Task prompt: Find the line with "c. Regression metrics(40min)". Repeat it and each line after it, exactly, down to the end of the records below.

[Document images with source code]

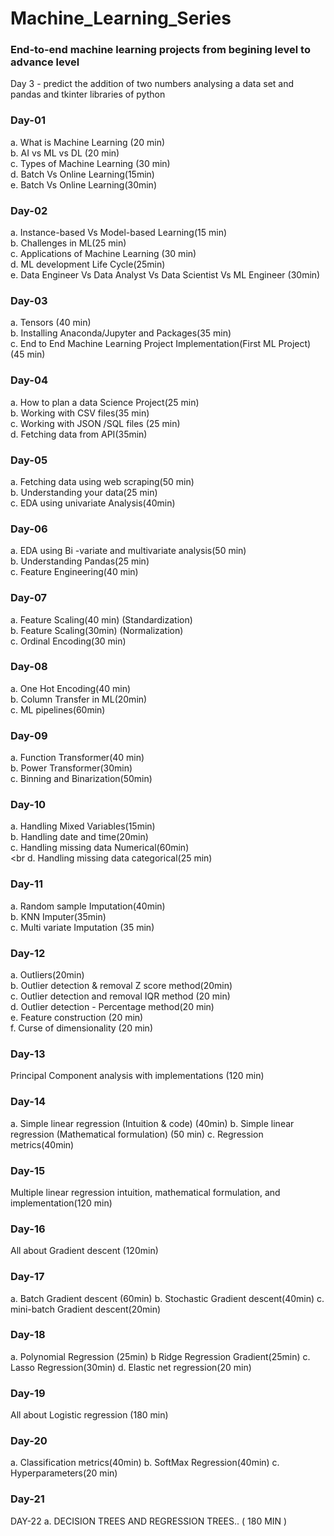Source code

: # Machine_Learning_Series
### End-to-end machine learning projects from begining level to advance level

Day 3 - predict the addition of two numbers analysing a data set and pandas and tkinter libraries of python

### Day-01
a. What is Machine Learning (20 min) <br>
b. AI vs ML vs DL (20 min) <br>
c. Types of Machine Learning (30 min) <br>
d. Batch Vs Online Learning(15min) <br>
e. Batch Vs Online Learning(30min) <br>

### Day-02
a. Instance-based Vs Model-based Learning(15 min) <br>
b. Challenges in ML(25 min) <br>
c. Applications of Machine Learning (30 min) <br>
d. ML development Life Cycle(25min) <br>
e. Data Engineer Vs Data Analyst Vs Data Scientist Vs ML Engineer (30min) <br>

### Day-03
a. Tensors (40 min) <br>
b. Installing Anaconda/Jupyter and Packages(35 min) <br>
c. End to End Machine Learning Project Implementation(First ML Project) (45 min) <br>

### Day-04
a. How to plan a data Science Project(25 min) <br>
b. Working with CSV files(35 min) <br>
c. Working with JSON /SQL files (25 min) <br>
d. Fetching data from API(35min) <br>

### Day-05
a. Fetching data using web scraping(50 min) <br>
b. Understanding your data(25 min) <br>
c. EDA using univariate Analysis(40min) <br>

### Day-06
a. EDA using Bi -variate and multivariate analysis(50 min) <br>
b. Understanding Pandas(25 min) <br>
c. Feature Engineering(40 min) <br>

### Day-07
a. Feature Scaling(40 min) (Standardization) <br>
b. Feature Scaling(30min) (Normalization) <br>
c. Ordinal Encoding(30 min) <br>

### Day-08
a. One Hot Encoding(40 min) <br>
b. Column Transfer in ML(20min) <br>
c. ML pipelines(60min) <br>

### Day-09
a. Function Transformer(40 min) <br>
b. Power Transformer(30min) <br>
c. Binning and Binarization(50min)<br>

### Day-10
a. Handling Mixed Variables(15min) <br>
b. Handling date and time(20min) <br>
c. Handling missing data Numerical(60min) <br><br
d. Handling missing data categorical(25 min)<br>

### Day-11
a. Random sample Imputation(40min) <br>
b. KNN Imputer(35min) <br>
c. Multi variate Imputation (35 min) <br>

### Day-12
a. Outliers(20min) <br>
b. Outlier detection & removal Z score method(20min) <br>
c. Outlier detection and removal IQR method (20 min) <br>
d. Outlier detection - Percentage method(20 min) <br>
e. Feature construction (20 min) <br>
f. Curse of dimensionality (20 min) <br>

### Day-13
Principal Component analysis with implementations (120 min)

### Day-14
a. Simple linear regression (Intuition & code) (40min)
b. Simple linear regression (Mathematical formulation) (50 min)
c. Regression metrics(40min)

### Day-15
Multiple linear regression intuition, mathematical formulation, and implementation(120 min)
### Day-16
All about Gradient descent (120min)

### Day-17
a. Batch Gradient descent (60min)
b. Stochastic Gradient descent(40min)
c. mini-batch Gradient descent(20min)

### Day-18
a. Polynomial Regression (25min)
b Ridge Regression Gradient(25min)
c. Lasso Regression(30min)
d. Elastic net regression(20 min)

### Day-19
All about Logistic regression (180 min)

### Day-20
a. Classification metrics(40min)
b. SoftMax Regression(40min)
c. Hyperparameters(20 min)

### Day-21
DAY-22
a. DECISION TREES AND REGRESSION TREES.. ( 180 MIN )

Solution for this problem:
c. Regression metrics(40min)

### Day-15
Multiple linear regression intuition, mathematical formulation, and implementation(120 min)
### Day-16
All about Gradient descent (120min)

### Day-17
a. Batch Gradient descent (60min)
b. Stochastic Gradient descent(40min)
c. mini-batch Gradient descent(20min)

### Day-18
a. Polynomial Regression (25min)
b Ridge Regression Gradient(25min)
c. Lasso Regression(30min)
d. Elastic net regression(20 min)

### Day-19
All about Logistic regression (180 min)

### Day-20
a. Classification metrics(40min)
b. SoftMax Regression(40min)
c. Hyperparameters(20 min)

### Day-21
DAY-22
a. DECISION TREES AND REGRESSION TREES.. ( 180 MIN )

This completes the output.